Time passed and at the end of our first year we had to fill out a survey with superlatives for our cluster mates. One of the questions was "Who is someone who always lights up your day?". It took me less that a second to come up with the answer, after which I instantly realized that I wanted to be with someone like Debby, who can always bring a smile to my face. I asked her out shortly after that and we've been together since.
We got engaged last May and are currently planning our wedding in Colombia and Hong Kong, our home countries."
"We met while studying Arabic at Columbia and started dating in early fall 2006. We probably wouldn’t have found many opportunities to meet since Steven studied computer science and I studied anthropology. However, Steven's interest in linguistics and my passion for other cultures and languages led us to each other. A couple of years ago, we took our engagement photos on Columbia's campus, a special and meaningful place for both of us. We married in New York last year. This Valentine's Day marks our first as a married couple."
"My wife, Warongsiri, and I are both Columbia graduate of class Master in Real Estate Development of 2011. We met during class and due to the share passion in Real Estate our love grow as the semester passes. She is good with numbers, very good – so I ask her to teach me accounting and real estate finance – and that’s where we got started.
Since we both love Real Estate, which in effect mean buildings and skyscrapers – I asked her out on a rooftop of a 61 stories hotel called Banyan Tree in Bangkok where we visited over the holiday on 5th January. It was a success. We started dating. We studied, we traveled, we worked, we had long distant relationship, and after many adventures we got married on 2nd November 2012.
Yes, I asked her to marry me on another rooftop. It worked as well.
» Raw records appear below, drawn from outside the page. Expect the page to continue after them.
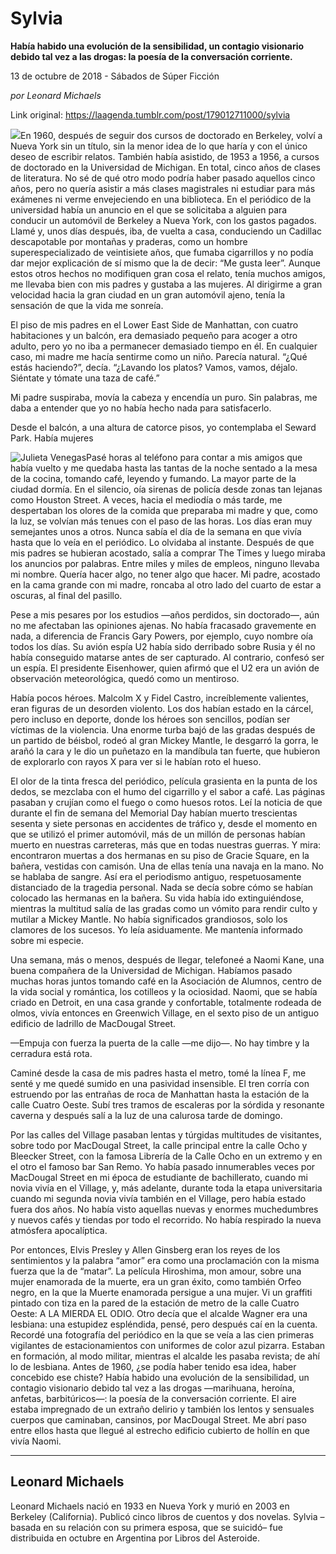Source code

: # Sylvia

**Había habido una evolución de la sensibilidad, un contagio visionario debido tal vez a las drogas: la poesía de la conversación corriente.**

13 de octubre de 2018 - Sábados de Súper Ficción

_por Leonard Michaels_

Link original: https://laagenda.tumblr.com/post/179012711000/sylvia

![](https://64.media.tumblr.com/c84b8d7918305c3e7aef0a18231224c9/tumblr_inline_pgk9p5OHfK1t6q87u_500.jpg)En 1960, después de seguir dos cursos de doctorado en Berkeley, volví a Nueva York sin un título, sin la menor idea de lo que haría y con el único deseo de escribir relatos. También había asistido, de 1953 a 1956, a cursos de doctorado en la Universidad de Michigan. En total, cinco años de clases de literatura. No sé de qué otro modo podría haber pasado aquellos cinco años, pero no quería asistir a más clases magistrales ni estudiar para más exámenes ni verme envejeciendo en una biblioteca. En el periódico de la universidad había un anuncio en el que se solicitaba a alguien para conducir un automóvil de Berkeley a Nueva York, con los gastos pagados. Llamé y, unos días después, iba, de vuelta a casa, conduciendo un Cadillac descapotable por montañas y praderas, como un hombre superespecializado de veintisiete años, que fumaba cigarrillos y no podía dar mejor explicación de sí mismo que la de decir: “Me gusta leer”. Aunque estos otros hechos no modifiquen gran cosa el relato, tenía muchos amigos, me llevaba bien con mis padres y gustaba a las mujeres. Al dirigirme a gran velocidad hacia la gran ciudad en un gran automóvil ajeno, tenía la sensación de que la vida me sonreía.

El piso de mis padres en el Lower East Side de Manhattan, con cuatro habitaciones y un balcón, era demasiado pequeño para acoger a otro adulto, pero yo no iba a permanecer demasiado tiempo en él. En cualquier caso, mi madre me hacía sentirme como un niño. Parecía natural. “¿Qué estás haciendo?”, decía. “¿Lavando los platos? Vamos, vamos, déjalo. Siéntate y tómate una taza de café.”

Mi padre suspiraba, movía la cabeza y encendía un puro. Sin palabras, me daba a entender que yo no había hecho nada para satisfacerlo.

Desde el balcón, a una altura de catorce pisos, yo contemplaba el Seward Park. Había mujeres 

![Julieta Venegas](https://64.media.tumblr.com/9423e71b7880a3794f50a91088cc71dc/tumblr_inline_pgjnjiPBls1t6q87u_250.jpg)Pasé horas al teléfono para contar a mis amigos que había vuelto y me quedaba hasta las tantas de la noche sentado a la mesa de la cocina, tomando café, leyendo y fumando. La mayor parte de la ciudad dormía. En el silencio, oía sirenas de policía desde zonas tan lejanas como Houston Street. A veces, hacia el mediodía o más tarde, me despertaban los olores de la comida que preparaba mi madre y que, como la luz, se volvían más tenues con el paso de las horas. Los días eran muy semejantes unos a otros. Nunca sabía el día de la semana en que vivía hasta que lo veía en el periódico. Lo olvidaba al instante. Después de que mis padres se hubieran acostado, salía a comprar The Times y luego miraba los anuncios por palabras. Entre miles y miles de empleos, ninguno llevaba mi nombre. Quería hacer algo, no tener algo que hacer. Mi padre, acostado en la cama grande con mi madre, roncaba al otro lado del cuarto de estar a oscuras, al final del pasillo.

Pese a mis pesares por los estudios —años perdidos, sin doctorado—, aún no me afectaban las opiniones ajenas. No había fracasado gravemente en nada, a diferencia de Francis Gary Powers, por ejemplo, cuyo nombre oía todos los días. Su avión espía U2 había sido derribado sobre Rusia y él no había conseguido matarse antes de ser capturado. Al contrario, confesó ser un espía. El presidente Eisenhower, quien afirmó que el U2 era un avión de observación meteorológica, quedó como un mentiroso.

Había pocos héroes. Malcolm X y Fidel Castro, increíblemente valientes, eran figuras de un desorden violento. Los dos habían estado en la cárcel, pero incluso en deporte, donde los héroes son sencillos, podían ser víctimas de la violencia. Una enorme turba bajó de las gradas después de un partido de béisbol, rodeó al gran Mickey Mantle, le desgarró la gorra, le arañó la cara y le dio un puñetazo en la mandíbula tan fuerte, que hubieron de explorarlo con rayos X para ver si le habían roto el hueso.

El olor de la tinta fresca del periódico, película grasienta en la punta de los dedos, se mezclaba con el humo del cigarrillo y el sabor a café. Las páginas pasaban y crujían como el fuego o como huesos rotos. Leí la noticia de que durante el fin de semana del Memorial Day habían muerto trescientas sesenta y siete personas en accidentes de tráfico y, desde el momento en que se utilizó el primer automóvil, más de un millón de personas habían muerto en nuestras carreteras, más que en todas nuestras guerras. Y mira: encontraron muertas a dos hermanas en su piso de Gracie Square, en la bañera, vestidas con camisón. Una de ellas tenía una navaja en la mano. No se hablaba de sangre. Así era el periodismo antiguo, respetuosamente distanciado de la tragedia personal. Nada se decía sobre cómo se habían colocado las hermanas en la bañera. Su vida había ido extinguiéndose, mientras la multitud salía de las gradas como un vómito para rendir culto y mutilar a Mickey Mantle. No había significados grandiosos, solo los clamores de los sucesos. Yo leía asiduamente. Me mantenía informado sobre mi especie.

Una semana, más o menos, después de llegar, telefoneé a Naomi Kane, una buena compañera de la Universidad de Michigan. Habíamos pasado muchas horas juntos tomando café en la Asociación de Alumnos, centro de la vida social y romántica, los cotilleos y la ociosidad. Naomi, que se había criado en Detroit, en una casa grande y confortable, totalmente rodeada de olmos, vivía entonces en Greenwich Village, en el sexto piso de un antiguo edificio de ladrillo de MacDougal Street.

—Empuja con fuerza la puerta de la calle —me dijo—. No hay timbre y la cerradura está rota.

Caminé desde la casa de mis padres hasta el metro, tomé la línea F, me senté y me quedé sumido en una pasividad insensible. El tren corría con estruendo por las entrañas de roca de Manhattan hasta la estación de la calle Cuatro Oeste. Subí tres tramos de escaleras por la sórdida y resonante caverna y después salí a la luz de una calurosa tarde de domingo.

Por las calles del Village pasaban lentas y túrgidas multitudes de visitantes, sobre todo por MacDougal Street, la calle principal entre la calle Ocho y Bleecker Street, con la famosa Librería de la Calle Ocho en un extremo y en el otro el famoso bar San Remo. Yo había pasado innumerables veces por MacDougal Street en mi época de estudiante de bachillerato, cuando mi novia vivía en el Village, y, más adelante, durante toda la etapa universitaria cuando mi segunda novia vivía también en el Village, pero había estado fuera dos años. No había visto aquellas nuevas y enormes muchedumbres y nuevos cafés y tiendas por todo el recorrido. No había respirado la nueva atmósfera apocalíptica.

Por entonces, Elvis Presley y Allen Ginsberg eran los reyes de los sentimientos y la palabra “amor” era como una proclamación con la misma fuerza que la de “matar”. La película Hiroshima, mon amour, sobre una mujer enamorada de la muerte, era un gran éxito, como también Orfeo negro, en la que la Muerte enamorada persigue a una mujer. Vi un graffiti pintado con tiza en la pared de la estación de metro de la calle Cuatro Oeste: A LA MIERDA EL ODIO. Otro decía que el alcalde Wagner era una lesbiana: una estupidez espléndida, pensé, pero después caí en la cuenta. Recordé una fotografía del periódico en la que se veía a las cien primeras vigilantes de estacionamientos con uniformes de color azul pizarra. Estaban en formación, al modo militar, mientras el alcalde les pasaba revista; de ahí lo de lesbiana. Antes de 1960, ¿se podía haber tenido esa idea, haber concebido ese chiste? Había habido una evolución de la sensibilidad, un contagio visionario debido tal vez a las drogas —marihuana, heroína, anfetas, barbitúricos—: la poesía de la conversación corriente. El aire estaba impregnado de un extraño delirio y también los lentos y sensuales cuerpos que caminaban, cansinos, por MacDougal Street. Me abrí paso entre ellos hasta que llegué al estrecho edificio cubierto de hollín en que vivía Naomi.  


  




---

Leonard Michaels
----------------

Leonard Michaels nació en 1933 en Nueva York y murió en 2003 en Berkeley (California). Publicó cinco libros de cuentos y dos novelas. Sylvia –basada en su relación con su primera esposa, que se suicidó– fue distribuida en octubre en Argentina por Libros del Asteroide.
Over the course of our relationship, we traveled together a lot. We visited several cities around the world. We are blessed many friends from Columbia who conveniently situated everywhere in the world, which give us excuse to visit them. Because of this we get to visit different real estate around the world too!
After our marriage, we started our family in Phuket and on 13th February 2014, my wife gave birth to our first daughter. We named her 'Serene' signifying the clear and blue sky of Phuket Island.
All human has their strong and weak points. My wife and I are somewhat different and yet we shared many many interests and many memories and hardship together. I think we complete each other very well. Now we have been together for 5 years with a two years old beautiful daughter, we are very happy.
I promised her to be with her until the day she dies. It is a promise I intend to keep. 'Grow old together.'"
"So, on June 18th this year I’ll marry the man of my life.
I met him on Jan 19th 2010, while we were both @CBS (he is class of 2010 and I am 2011).
We met during a week-end trip to Washington DC.
We have not been together during BSchool and we spent full 2012 in 2 continents (I was in Europe, he was in US first and then South America).
Despite the huge distance and the fact that we were 'only friends' we kept on writing emails, text, chat on daily basis till Jan 2013, when he came back to IT.
On Jan 2013 we started dating and our love story started officially in March.
I love him so much and looking forward to starting my life with him as a couple!"